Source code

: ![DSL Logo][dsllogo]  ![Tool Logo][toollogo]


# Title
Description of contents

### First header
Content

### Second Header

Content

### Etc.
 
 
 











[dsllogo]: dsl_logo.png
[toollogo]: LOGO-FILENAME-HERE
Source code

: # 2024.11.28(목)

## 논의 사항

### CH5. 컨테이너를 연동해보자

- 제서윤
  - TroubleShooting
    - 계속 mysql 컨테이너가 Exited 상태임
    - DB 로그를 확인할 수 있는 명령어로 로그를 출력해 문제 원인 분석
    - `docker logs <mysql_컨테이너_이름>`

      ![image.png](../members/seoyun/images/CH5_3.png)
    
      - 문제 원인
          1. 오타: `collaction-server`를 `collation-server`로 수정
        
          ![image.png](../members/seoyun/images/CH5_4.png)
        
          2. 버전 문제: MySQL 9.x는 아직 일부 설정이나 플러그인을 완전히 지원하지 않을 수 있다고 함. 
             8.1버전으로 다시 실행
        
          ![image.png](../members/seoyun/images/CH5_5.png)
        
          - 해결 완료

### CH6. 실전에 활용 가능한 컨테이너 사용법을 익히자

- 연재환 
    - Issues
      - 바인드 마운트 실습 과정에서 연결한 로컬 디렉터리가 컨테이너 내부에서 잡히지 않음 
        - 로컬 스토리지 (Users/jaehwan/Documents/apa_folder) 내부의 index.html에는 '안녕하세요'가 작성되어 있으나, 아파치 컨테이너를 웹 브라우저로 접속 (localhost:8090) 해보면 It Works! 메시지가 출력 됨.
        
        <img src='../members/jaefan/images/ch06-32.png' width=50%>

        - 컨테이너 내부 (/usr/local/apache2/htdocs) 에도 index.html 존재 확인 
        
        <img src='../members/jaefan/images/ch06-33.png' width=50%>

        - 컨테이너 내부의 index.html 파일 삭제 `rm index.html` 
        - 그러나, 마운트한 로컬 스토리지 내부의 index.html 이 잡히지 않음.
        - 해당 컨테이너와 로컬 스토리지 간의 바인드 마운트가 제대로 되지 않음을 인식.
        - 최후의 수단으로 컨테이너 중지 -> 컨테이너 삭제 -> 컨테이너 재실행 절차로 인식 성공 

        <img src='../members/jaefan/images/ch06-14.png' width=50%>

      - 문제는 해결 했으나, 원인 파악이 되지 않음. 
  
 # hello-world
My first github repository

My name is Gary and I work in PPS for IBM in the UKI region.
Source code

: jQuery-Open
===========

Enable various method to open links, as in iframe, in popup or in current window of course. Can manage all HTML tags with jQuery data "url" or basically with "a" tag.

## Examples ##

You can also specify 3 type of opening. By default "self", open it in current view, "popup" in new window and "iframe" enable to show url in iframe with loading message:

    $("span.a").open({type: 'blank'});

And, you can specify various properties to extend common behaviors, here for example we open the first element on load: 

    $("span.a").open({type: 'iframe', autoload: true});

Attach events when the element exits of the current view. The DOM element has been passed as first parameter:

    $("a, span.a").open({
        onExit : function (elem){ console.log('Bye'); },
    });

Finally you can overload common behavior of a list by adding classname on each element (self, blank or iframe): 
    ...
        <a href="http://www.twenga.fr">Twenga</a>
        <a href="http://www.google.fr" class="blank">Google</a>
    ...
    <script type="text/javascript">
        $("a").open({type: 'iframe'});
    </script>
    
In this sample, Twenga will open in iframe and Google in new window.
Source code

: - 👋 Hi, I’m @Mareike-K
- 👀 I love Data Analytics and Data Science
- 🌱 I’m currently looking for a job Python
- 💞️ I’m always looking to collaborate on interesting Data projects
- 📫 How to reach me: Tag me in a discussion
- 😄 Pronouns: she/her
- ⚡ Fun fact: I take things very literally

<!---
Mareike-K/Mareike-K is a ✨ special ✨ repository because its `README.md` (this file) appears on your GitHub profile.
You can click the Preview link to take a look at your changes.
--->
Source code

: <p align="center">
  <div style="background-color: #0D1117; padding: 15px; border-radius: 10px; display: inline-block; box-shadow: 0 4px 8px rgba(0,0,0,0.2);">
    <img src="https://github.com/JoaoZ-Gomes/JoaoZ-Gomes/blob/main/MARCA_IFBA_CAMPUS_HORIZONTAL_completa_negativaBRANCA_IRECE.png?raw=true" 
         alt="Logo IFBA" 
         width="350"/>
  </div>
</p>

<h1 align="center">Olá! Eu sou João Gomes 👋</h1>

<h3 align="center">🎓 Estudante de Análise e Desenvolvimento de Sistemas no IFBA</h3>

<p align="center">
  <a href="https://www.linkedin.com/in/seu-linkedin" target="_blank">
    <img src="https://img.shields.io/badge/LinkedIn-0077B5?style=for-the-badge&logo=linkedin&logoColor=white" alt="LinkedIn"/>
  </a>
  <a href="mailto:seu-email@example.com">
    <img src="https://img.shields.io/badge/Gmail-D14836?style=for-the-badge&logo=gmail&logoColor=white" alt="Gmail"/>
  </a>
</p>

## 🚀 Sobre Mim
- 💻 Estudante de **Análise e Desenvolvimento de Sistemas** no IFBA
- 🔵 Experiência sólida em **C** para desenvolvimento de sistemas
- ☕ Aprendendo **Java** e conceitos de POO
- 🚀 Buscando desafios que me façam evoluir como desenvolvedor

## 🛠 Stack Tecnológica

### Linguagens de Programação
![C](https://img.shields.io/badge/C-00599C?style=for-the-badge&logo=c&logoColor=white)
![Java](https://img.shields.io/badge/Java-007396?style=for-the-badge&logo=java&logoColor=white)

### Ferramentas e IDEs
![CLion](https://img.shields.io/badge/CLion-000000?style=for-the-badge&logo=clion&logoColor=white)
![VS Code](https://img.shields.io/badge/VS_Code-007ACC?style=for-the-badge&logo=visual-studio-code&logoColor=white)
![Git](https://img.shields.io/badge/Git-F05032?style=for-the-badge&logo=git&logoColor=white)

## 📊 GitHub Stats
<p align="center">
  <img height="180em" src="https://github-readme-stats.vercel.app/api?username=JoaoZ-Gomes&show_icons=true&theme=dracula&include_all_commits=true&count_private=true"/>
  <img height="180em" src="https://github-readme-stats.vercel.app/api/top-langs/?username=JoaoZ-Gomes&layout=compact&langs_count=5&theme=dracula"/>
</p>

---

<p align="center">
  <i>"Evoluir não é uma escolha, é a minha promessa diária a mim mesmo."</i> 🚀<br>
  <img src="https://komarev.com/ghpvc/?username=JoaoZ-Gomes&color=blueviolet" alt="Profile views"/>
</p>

TRY IT → Find the lines above that contain the word "username" and copy each one.

RESPONSE TO THE TASK →
  <img height="180em" src="https://github-readme-stats.vercel.app/api?username=JoaoZ-Gomes&show_icons=true&theme=dracula&include_all_commits=true&count_private=true"/>
  <img height="180em" src="https://github-readme-stats.vercel.app/api/top-langs/?username=JoaoZ-Gomes&layout=compact&langs_count=5&theme=dracula"/>
  <img src="https://komarev.com/ghpvc/?username=JoaoZ-Gomes&color=blueviolet" alt="Profile views"/>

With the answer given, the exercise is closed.